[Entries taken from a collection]
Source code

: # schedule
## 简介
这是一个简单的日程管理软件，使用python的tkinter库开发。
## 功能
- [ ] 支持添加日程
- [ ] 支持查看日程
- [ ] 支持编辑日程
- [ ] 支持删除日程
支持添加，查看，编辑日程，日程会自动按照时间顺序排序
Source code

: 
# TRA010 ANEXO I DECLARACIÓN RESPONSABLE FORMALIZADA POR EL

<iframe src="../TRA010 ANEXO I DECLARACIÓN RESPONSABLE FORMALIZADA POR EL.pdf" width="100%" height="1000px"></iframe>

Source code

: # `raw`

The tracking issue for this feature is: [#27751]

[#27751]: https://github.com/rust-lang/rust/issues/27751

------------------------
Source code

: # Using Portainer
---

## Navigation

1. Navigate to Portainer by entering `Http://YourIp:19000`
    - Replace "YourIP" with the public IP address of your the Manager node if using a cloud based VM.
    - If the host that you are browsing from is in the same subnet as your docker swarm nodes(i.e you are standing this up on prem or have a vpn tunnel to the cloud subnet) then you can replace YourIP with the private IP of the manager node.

...

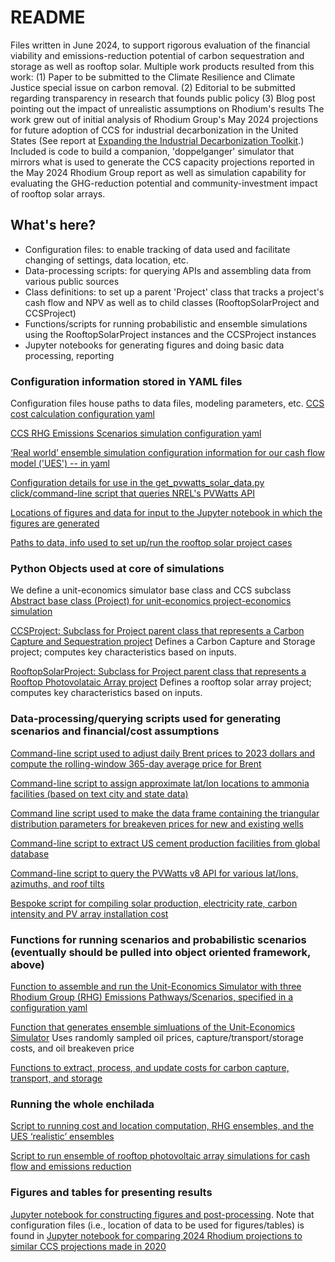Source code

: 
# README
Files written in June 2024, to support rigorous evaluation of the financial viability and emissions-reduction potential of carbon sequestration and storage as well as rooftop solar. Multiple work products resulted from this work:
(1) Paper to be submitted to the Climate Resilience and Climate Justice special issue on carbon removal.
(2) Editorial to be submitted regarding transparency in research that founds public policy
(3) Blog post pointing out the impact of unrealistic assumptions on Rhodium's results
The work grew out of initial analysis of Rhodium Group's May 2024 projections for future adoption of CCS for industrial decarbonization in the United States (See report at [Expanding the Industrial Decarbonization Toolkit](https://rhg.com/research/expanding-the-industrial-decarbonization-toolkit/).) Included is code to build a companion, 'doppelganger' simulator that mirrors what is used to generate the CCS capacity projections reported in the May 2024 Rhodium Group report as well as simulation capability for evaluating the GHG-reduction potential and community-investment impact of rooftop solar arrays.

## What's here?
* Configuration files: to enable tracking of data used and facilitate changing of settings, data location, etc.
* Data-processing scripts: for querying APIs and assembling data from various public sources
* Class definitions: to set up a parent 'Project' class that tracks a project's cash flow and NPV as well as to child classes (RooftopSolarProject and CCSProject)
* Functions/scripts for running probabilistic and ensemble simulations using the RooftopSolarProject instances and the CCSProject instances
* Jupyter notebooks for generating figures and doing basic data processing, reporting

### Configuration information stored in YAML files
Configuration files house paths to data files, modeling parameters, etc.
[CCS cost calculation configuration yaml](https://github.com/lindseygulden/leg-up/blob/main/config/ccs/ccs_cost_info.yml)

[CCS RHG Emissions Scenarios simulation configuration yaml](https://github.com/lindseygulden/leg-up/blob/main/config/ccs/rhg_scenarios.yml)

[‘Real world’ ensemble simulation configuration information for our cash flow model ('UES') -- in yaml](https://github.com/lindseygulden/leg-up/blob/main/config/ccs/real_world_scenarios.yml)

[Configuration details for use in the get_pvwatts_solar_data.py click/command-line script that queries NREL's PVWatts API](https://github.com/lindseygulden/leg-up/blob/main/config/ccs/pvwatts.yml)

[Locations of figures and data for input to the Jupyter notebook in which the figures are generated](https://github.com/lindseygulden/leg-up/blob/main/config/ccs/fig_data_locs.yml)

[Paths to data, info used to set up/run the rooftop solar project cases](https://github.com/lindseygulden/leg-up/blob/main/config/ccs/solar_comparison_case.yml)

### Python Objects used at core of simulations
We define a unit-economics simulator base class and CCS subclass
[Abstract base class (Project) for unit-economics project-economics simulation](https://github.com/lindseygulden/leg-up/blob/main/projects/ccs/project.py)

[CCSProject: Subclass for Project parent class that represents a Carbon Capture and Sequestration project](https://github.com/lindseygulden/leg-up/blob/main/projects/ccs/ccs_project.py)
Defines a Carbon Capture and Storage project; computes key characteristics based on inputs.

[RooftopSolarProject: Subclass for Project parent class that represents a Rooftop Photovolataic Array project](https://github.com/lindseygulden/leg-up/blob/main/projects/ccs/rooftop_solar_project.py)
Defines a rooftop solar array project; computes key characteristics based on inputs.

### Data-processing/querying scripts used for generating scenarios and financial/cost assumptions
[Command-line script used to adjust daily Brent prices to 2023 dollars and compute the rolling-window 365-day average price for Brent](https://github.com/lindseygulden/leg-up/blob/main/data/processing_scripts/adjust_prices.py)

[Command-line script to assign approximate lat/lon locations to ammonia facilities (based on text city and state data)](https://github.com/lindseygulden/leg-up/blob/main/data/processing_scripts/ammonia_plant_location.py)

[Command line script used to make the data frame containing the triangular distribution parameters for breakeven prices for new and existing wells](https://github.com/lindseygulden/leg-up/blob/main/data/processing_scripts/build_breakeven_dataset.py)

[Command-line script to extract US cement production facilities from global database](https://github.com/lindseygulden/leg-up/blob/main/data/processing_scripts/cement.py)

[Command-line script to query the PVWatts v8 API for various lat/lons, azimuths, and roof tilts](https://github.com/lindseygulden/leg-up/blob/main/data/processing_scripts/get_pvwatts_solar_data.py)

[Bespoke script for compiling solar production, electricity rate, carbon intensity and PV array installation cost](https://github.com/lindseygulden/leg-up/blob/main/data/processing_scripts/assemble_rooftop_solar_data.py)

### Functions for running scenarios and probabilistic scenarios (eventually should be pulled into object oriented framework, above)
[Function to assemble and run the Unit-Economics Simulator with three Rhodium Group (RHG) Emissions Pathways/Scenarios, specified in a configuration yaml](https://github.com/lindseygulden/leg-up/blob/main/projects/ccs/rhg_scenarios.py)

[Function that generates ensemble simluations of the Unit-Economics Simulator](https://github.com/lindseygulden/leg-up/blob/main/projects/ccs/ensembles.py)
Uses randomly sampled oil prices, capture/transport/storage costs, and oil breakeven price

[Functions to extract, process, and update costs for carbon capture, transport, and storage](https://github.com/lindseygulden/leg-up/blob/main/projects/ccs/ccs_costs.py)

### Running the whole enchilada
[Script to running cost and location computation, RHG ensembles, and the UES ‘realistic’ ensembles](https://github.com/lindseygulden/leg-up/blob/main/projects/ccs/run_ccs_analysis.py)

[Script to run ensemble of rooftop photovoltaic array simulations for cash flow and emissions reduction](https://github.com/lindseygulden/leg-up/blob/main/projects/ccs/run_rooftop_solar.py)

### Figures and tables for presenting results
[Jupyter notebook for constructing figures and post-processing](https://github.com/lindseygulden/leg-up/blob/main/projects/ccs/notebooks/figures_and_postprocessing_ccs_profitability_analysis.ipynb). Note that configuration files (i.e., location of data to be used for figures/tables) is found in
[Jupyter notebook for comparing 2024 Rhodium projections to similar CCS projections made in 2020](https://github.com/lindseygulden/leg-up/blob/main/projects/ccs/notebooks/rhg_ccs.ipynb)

* * *

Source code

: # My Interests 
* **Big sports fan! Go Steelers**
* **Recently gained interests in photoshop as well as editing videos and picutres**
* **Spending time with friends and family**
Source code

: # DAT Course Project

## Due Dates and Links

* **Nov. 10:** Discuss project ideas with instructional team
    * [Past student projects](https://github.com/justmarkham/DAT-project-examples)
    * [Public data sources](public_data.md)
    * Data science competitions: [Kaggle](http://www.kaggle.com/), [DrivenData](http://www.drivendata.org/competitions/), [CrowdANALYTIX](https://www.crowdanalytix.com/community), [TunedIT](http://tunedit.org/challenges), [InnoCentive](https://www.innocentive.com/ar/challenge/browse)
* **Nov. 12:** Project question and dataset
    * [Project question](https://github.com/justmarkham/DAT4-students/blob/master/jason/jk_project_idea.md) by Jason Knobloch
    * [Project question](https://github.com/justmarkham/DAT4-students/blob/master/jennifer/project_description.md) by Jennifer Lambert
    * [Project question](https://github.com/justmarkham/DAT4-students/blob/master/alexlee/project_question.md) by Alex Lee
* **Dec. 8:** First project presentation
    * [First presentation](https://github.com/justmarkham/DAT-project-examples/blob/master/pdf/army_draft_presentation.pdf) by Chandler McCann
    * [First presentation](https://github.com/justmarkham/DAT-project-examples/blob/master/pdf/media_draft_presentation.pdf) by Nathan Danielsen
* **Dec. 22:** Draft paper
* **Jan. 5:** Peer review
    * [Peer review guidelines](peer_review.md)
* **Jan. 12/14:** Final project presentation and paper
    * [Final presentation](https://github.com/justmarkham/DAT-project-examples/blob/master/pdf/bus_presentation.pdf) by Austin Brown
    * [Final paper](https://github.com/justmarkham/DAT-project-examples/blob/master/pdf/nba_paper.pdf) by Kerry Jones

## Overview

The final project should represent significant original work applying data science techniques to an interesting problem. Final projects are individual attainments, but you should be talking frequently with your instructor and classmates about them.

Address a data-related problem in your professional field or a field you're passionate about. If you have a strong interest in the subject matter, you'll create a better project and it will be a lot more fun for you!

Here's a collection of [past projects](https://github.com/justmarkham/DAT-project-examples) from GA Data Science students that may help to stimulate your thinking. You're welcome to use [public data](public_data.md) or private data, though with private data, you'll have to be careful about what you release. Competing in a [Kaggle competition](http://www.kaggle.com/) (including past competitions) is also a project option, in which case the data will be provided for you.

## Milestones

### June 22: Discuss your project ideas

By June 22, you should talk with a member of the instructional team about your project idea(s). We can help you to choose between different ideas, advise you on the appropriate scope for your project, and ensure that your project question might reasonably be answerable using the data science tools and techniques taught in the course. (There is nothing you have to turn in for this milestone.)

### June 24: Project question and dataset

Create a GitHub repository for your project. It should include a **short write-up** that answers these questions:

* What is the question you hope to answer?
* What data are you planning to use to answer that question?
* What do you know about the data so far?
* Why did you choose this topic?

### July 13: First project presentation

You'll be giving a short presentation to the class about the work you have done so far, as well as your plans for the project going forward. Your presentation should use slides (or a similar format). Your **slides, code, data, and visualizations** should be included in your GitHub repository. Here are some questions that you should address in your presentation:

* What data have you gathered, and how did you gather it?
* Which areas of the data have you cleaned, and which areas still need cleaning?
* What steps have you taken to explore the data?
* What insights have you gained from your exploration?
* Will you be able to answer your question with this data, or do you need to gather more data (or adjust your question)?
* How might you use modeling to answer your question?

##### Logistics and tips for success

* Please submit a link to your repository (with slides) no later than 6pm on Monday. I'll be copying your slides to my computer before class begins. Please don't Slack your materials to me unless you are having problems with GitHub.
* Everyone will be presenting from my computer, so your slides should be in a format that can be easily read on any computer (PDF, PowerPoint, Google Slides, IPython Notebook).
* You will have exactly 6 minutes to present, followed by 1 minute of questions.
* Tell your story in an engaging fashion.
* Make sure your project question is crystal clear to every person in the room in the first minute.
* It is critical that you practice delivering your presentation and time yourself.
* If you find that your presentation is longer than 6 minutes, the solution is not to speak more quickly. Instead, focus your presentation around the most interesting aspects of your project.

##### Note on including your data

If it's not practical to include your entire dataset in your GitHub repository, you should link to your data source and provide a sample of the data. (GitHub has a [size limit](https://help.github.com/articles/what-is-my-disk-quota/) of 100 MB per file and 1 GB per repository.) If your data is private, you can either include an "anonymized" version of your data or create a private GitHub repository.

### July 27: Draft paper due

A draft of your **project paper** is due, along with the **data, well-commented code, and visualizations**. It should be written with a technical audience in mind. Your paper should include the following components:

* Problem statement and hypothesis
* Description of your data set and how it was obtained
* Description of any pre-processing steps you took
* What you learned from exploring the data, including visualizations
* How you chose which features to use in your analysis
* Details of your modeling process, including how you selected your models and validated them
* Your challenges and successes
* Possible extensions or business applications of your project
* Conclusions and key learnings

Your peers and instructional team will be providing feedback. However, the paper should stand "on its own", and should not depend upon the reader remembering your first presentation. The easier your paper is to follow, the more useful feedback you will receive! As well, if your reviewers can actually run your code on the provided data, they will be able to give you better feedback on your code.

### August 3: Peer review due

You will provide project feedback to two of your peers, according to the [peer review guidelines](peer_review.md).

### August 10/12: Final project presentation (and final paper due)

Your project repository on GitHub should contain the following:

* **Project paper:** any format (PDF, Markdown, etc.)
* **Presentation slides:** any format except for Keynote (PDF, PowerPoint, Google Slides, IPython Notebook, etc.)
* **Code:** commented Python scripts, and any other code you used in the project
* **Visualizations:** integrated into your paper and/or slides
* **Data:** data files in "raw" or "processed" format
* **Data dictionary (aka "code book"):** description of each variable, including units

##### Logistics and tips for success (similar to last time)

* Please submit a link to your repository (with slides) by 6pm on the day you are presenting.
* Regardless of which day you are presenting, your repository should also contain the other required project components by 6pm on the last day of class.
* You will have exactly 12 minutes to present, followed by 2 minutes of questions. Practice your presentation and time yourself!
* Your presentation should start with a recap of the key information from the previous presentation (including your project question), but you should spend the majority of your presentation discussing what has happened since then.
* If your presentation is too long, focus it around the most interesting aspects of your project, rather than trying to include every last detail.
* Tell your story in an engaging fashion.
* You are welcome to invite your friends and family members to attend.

▶ _Instructions to follow_: Where does "gather" occur in the data? Copy each line that has it.

▶ _Written answer_:
* What data have you gathered, and how did you gather it?
* Will you be able to answer your question with this data, or do you need to gather more data (or adjust your question)?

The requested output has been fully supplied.